逸失利益とは、交通事故の被害がなければ得られたはずの収入であり、家事従事者の場合は厚生労働省が公表する賃金センサスを参考にします。
なお、家事従事者は「家族のために炊事などの家事に従事している人」を指すため、性別や年齢は問われませんが、1人暮らしの方は家事従事者とみなされません。
逸失利益は交通事故の加害者側に請求できますが、支払いの可否や金額をめぐって争いになるケースもあるため、まず計算方法を理解しておいてください。
交通事故の影響で家事従事者に後遺障害が残ったときや、死亡事故となった場合は以下の計算方法で逸失利益を算出します。

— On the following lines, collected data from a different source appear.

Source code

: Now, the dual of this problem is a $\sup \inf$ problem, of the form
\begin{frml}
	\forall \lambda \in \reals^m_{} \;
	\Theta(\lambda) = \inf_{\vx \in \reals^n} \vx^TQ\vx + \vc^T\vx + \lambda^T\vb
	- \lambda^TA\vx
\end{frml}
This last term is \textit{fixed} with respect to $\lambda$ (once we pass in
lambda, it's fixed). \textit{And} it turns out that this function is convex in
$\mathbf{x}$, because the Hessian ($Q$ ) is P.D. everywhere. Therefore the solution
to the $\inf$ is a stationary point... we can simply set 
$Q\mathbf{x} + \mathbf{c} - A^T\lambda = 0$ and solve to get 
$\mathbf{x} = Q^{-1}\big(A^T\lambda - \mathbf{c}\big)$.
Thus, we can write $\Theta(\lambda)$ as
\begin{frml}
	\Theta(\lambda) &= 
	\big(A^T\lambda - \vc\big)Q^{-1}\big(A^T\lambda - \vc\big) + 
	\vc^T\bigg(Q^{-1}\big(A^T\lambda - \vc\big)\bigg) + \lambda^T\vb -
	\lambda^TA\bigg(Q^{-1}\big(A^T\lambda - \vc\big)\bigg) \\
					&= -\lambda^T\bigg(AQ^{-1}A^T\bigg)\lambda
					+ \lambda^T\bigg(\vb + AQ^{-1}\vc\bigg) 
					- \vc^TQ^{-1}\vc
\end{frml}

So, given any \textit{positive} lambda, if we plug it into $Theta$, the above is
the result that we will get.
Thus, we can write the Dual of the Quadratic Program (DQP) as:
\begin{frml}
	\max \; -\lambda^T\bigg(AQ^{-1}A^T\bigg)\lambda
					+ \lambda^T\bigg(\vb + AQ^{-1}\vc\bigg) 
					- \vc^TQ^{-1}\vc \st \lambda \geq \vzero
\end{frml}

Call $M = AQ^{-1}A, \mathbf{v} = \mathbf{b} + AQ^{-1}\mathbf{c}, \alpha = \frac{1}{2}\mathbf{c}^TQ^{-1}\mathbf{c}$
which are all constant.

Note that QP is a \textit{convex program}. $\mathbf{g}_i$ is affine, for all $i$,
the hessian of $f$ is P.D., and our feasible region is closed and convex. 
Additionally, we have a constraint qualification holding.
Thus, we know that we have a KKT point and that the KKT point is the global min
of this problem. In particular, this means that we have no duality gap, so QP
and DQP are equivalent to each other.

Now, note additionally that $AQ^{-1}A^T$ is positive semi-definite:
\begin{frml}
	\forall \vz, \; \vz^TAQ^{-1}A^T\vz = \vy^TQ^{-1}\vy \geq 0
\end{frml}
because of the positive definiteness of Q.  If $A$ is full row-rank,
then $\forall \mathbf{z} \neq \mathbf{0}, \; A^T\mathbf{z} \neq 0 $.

基礎収入や労働能力喪失率など、各計算要素は以下のような考え方になります。
収入を得ていない家事従事者の場合、基礎収入は賃金センサス(賃金構造基本統計調査)を参考にします。
賃金センサスは労働者の雇用形態や年齢別などに分かれていますが、家事従事者の基礎収入は産業や企業規模、学歴計の平均賃金または年齢別平均賃金を用います。
ただし、性別を問わず女性労働者の平均賃金を参考とするため、家事従事者が「主夫」であっても男性の平均賃金を用いることはできません。
労働能力喪失率とは、交通事故によって失われた労働能力の度合いを示す数値です。
事故前の状態を100%とするので、喪失率が100%だった場合は労働能力が完全に失われた状態となります。
労働能力喪失率は後遺障害の等級に応じた目安があるので、以下を参考にしてください。
障害等級 | 労働能力喪失率 |
---|---|
第1級 | 100% |
第2級 | 100% |
第3級 | 100% |
第4級 | 92% |
第5級 | 79% |
第6級 | 67% |
第7級 | 56% |
第8級 | 45% |
第9級 | 35% |
第10級 | 27% |
第11級 | 20% |
第12級 | 14% |
第13級 | 9% |
第14級 | 5% |
労働能力喪失率は自賠法(自動車損害賠償保障法)施行令に定められていますが、任意保険会社も基本的にはこの数値を参考にしています。
労働能力喪失期間とは、後遺障害が労働能力に影響し続ける期間のことで、原則として症状固定日から67歳まで、または平均余命の1/2のどちらか長い方となります。
労働能力喪失期間は被害者の職種や健康状態、ケガの症状なども考慮されるため、軽度の傷害(14級9号など)であれば、3~5年程度となるケースが一般的です。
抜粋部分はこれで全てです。